A gigante de tecnologia Apple entrou na Justiça com uma queixa formal contra a OpenAI, alegando um padrão reiterado de condutas irregulares voltadas a convencer funcionários próprios — atuais e antigos — a repassar dados confidenciais. Em resposta, a OpenAI afirmou publicamente que não tem conhecimento de qualquer evidência que sustente a denúncia. O caso foi tema central do mais recente episódio do podcast Equity, do TechCrunch, onde os jornalistas Kirsten Korosec, Sean O'Kane e Anthony Ha discutiram os possíveis desdobramentos dessa batalha legal.
Um dos pontos centrais da conversa foi o impacto que o processo pode ter nos planos da OpenAI de ingressar no mercado de dispositivos físicos, começando por um alto-falante inteligente portátil.

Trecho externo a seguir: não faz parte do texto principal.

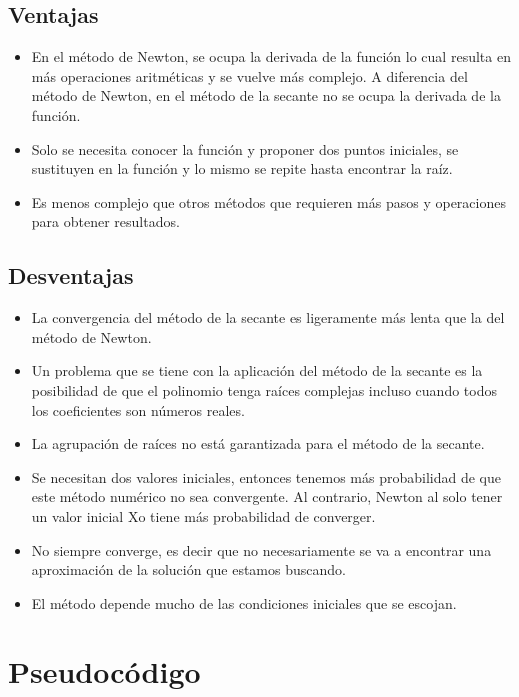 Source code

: \documentclass[10pt,technote]{IEEEtran}
\begin{document}
\subsection{Ventajas}

\begin{itemize}
  \item En el método de Newton, se ocupa la derivada de la función lo cual resulta en más operaciones aritméticas y se vuelve más complejo. A diferencia del método de Newton, en el método de la secante no se ocupa la derivada de la función.
  \item Solo se necesita conocer la función y proponer dos puntos iniciales, se sustituyen en la función y lo mismo se repite hasta encontrar la raíz.
  \item Es menos complejo que otros métodos que requieren más pasos y operaciones para obtener resultados.
\end{itemize}

\subsection{Desventajas}

\begin{itemize}
  \item La convergencia del método de la secante es ligeramente más lenta que la del método de Newton. 
  \item Un problema que se tiene con la aplicación del método de la secante es la posibilidad de que el polinomio tenga raíces complejas incluso cuando todos los coeficientes son números reales. 
  \item La agrupación de raíces no está garantizada para el método de la secante.
  \item Se necesitan dos valores iniciales, entonces tenemos más probabilidad de que este método numérico no sea convergente. Al contrario, Newton al solo tener un valor inicial Xo tiene más probabilidad de converger.
  \item No siempre converge, es decir que no necesariamente se va a encontrar una aproximación de la solución que estamos buscando.
  \item El método depende mucho de las condiciones iniciales que se escojan.
\end{itemize}

\section{Pseudocódigo}
\end{document}
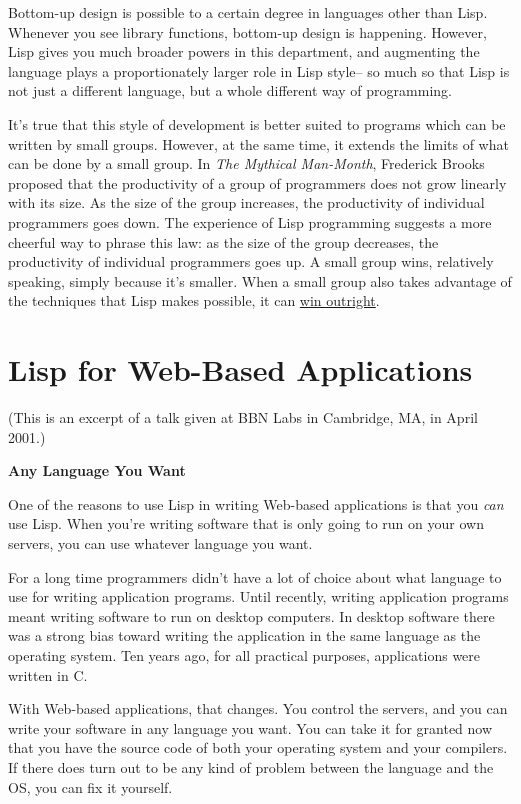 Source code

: \documentclass[12pt]{book}
\begin{document}
Bottom-up design is possible to a certain degree in languages other than
Lisp. Whenever you see library functions, bottom-up design is happening.
However, Lisp gives you much broader powers in this department, and
augmenting the language plays a proportionately larger role in Lisp
style-- so much so that Lisp is not just a different language, but a
whole different way of programming.

It's true that this style of development is better suited to programs
which can be written by small groups. However, at the same time, it
extends the limits of what can be done by a small group. In \emph{The
Mythical Man-Month}, Frederick Brooks proposed that the productivity of
a group of programmers does not grow linearly with its size. As the size
of the group increases, the productivity of individual programmers goes
down. The experience of Lisp programming suggests a more cheerful way to
phrase this law: as the size of the group decreases, the productivity of
individual programmers goes up. A small group wins, relatively speaking,
simply because it's smaller. When a small group also takes advantage of
the techniques that Lisp makes possible, it can \href{avg.html}{win
outright}.
\chapter{Lisp for Web-Based Applications}

(This is an excerpt of a talk given at BBN Labs in Cambridge, MA, in
April 2001.)

\textbf{Any Language You Want}

One of the reasons to use Lisp in writing Web-based applications is that
you \emph{can} use Lisp. When you're writing software that is only going
to run on your own servers, you can use whatever language you want.

For a long time programmers didn't have a lot of choice about what
language to use for writing application programs. Until recently,
writing application programs meant writing software to run on desktop
computers. In desktop software there was a strong bias toward writing
the application in the same language as the operating system. Ten years
ago, for all practical purposes, applications were written in C.

With Web-based applications, that changes. You control the servers, and
you can write your software in any language you want. You can take it
for granted now that you have the source code of both your operating
system and your compilers. If there does turn out to be any kind of
problem between the language and the OS, you can fix it yourself.
\end{document}
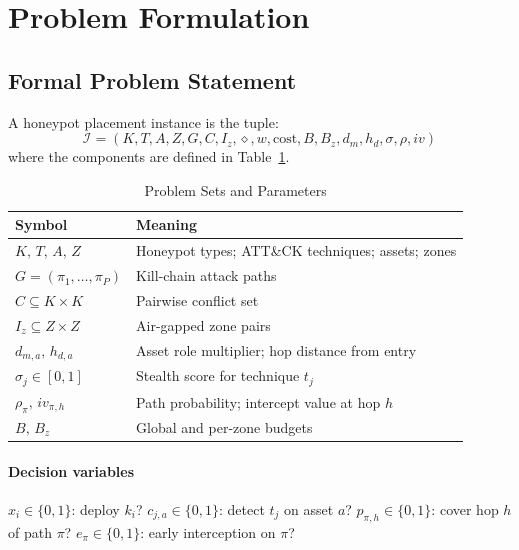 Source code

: \documentclass[journal]{IEEEtran}
\begin{document}
\section{Problem Formulation}
\label{sec:problem}

\subsection{Formal Problem Statement}

A honeypot placement instance is the tuple:
\begin{equation}
  \mathcal{I} = (K,T,A,Z,G,C,I_z,\diamond,w,\mathrm{cost},B,B_z,
                 d_m,h_d,\sigma,\rho,iv)
  \label{eq:instance}
\end{equation}
where the components are defined in Table~\ref{tab:symbols}.

\begin{table}[t]
\caption{Problem Sets and Parameters}
\label{tab:symbols}
\centering
\renewcommand{\arraystretch}{1.2}
\begin{tabular}{ll}
\toprule
Symbol & Meaning \\
\midrule
$K,\,T,\,A,\,Z$ & Honeypot types; ATT\&CK techniques; assets; zones \\
$G=(\pi_1,\dots,\pi_P)$ & Kill-chain attack paths \\
$C\subseteq K\times K$ & Pairwise conflict set \\
$I_z\subseteq Z\times Z$ & Air-gapped zone pairs \\
$d_{m,a},\,h_{d,a}$ & Asset role multiplier; hop distance from entry \\
$\sigma_j\in[0,1]$ & Stealth score for technique $t_j$ \\
$\rho_\pi,\,iv_{\pi,h}$ & Path probability; intercept value at hop $h$ \\
$B,\,B_z$ & Global and per-zone budgets \\
\bottomrule
\end{tabular}
\end{table}

\paragraph{Decision variables}
$x_i\in\{0,1\}$: deploy $k_i$?
$c_{j,a}\in\{0,1\}$: detect $t_j$ on asset $a$?
$p_{\pi,h}\in\{0,1\}$: cover hop $h$ of path $\pi$?
$e_\pi\in\{0,1\}$: early interception on $\pi$?
\end{document}
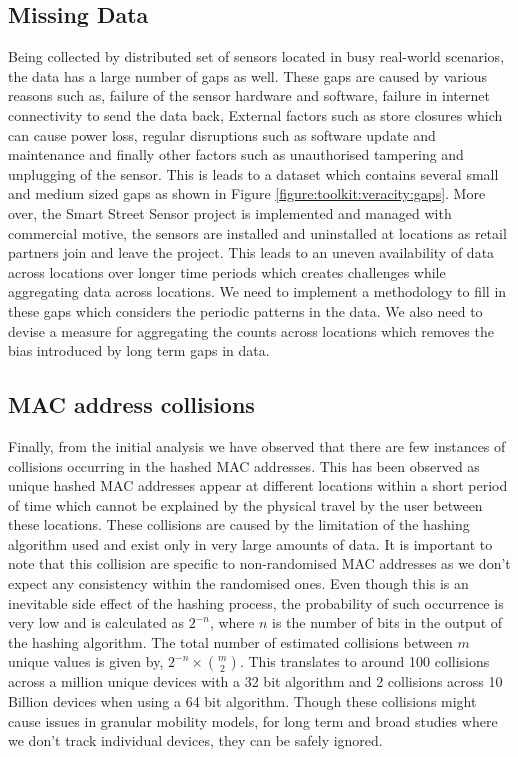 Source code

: \subsection{Missing Data}
Being collected by distributed set of sensors located in busy real-world scenarios, the data has a large number of gaps as well.
These gaps are caused by various reasons such as, failure of the sensor hardware and software, failure in internet connectivity to send the data back, External factors such as store closures which can cause power loss, regular disruptions such as software update and maintenance and finally other factors such as unauthorised tampering and unplugging of the sensor.
This is leads to a dataset which contains several small and medium sized gaps as shown in Figure \ref{figure:toolkit:veracity:gaps}.
More over, the Smart Street Sensor project is implemented and managed with commercial motive, the sensors are installed and uninstalled at locations as retail partners join and leave the project.
This leads to an uneven availability of data across locations over longer time periods which creates challenges while aggregating data across locations.
We need to implement a methodology to fill in these gaps which considers the periodic patterns in the data.
We also need to devise a measure for aggregating the counts across locations which removes the bias introduced by long term gaps in data.

\subsection{MAC address collisions}
Finally, from the initial analysis we have observed that there are few instances of collisions occurring in the hashed MAC addresses.
This has been observed as unique hashed MAC addresses appear at different locations within a short period of time which cannot be explained by the physical travel by the user between these locations.
These collisions are caused by the limitation of the hashing algorithm used and exist only in very large amounts of data.
It is important to note that this collision are specific to non-randomised MAC addresses as we don't expect any consistency within the randomised ones.
Even though this is an inevitable side effect of the hashing process, the probability of such occurrence is very low and is calculated as \(2^{-n}\), where \(n\) is the number of bits in the output of the hashing algorithm.
The total number of estimated collisions between \(m\) unique values is given by, \(2^{-n} \times {m \choose 2}\)\cite{estcollision}.
This translates to around 100 collisions across a million unique devices with a 32 bit algorithm and 2 collisions across 10 Billion devices when using a 64 bit algorithm. 
Though these collisions might cause issues in granular mobility models, for long term and broad studies where we don't track individual devices, they can be safely ignored.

O projeto conta com a participação do renomado designer Jony Ive, conhecido por seu trabalho histórico na Apple, e vem sendo alvo de especulações desde que os executivos da empresa publicaram um vídeo enigmático em um café de São Francisco, no ano passado, falando de forma vaga sobre hardware e o legado de aparelhos como laptops e telefones.
Para Sean O'Kane, o processo representa um risco considerável para os rumos da OpenAI. Segundo ele, mesmo que o tribunal não conceda nenhuma medida cautelar ou liminar restringindo as atividades da empresa, o próprio andamento do caso tende a provocar atrasos naturais nos projetos em desenvolvimento. O jornalista acredita que essa pode ter sido uma das motivações por trás da decisão da Apple, que, na avaliação dele, não move ações judiciais sem um cálculo estratégico bem definido.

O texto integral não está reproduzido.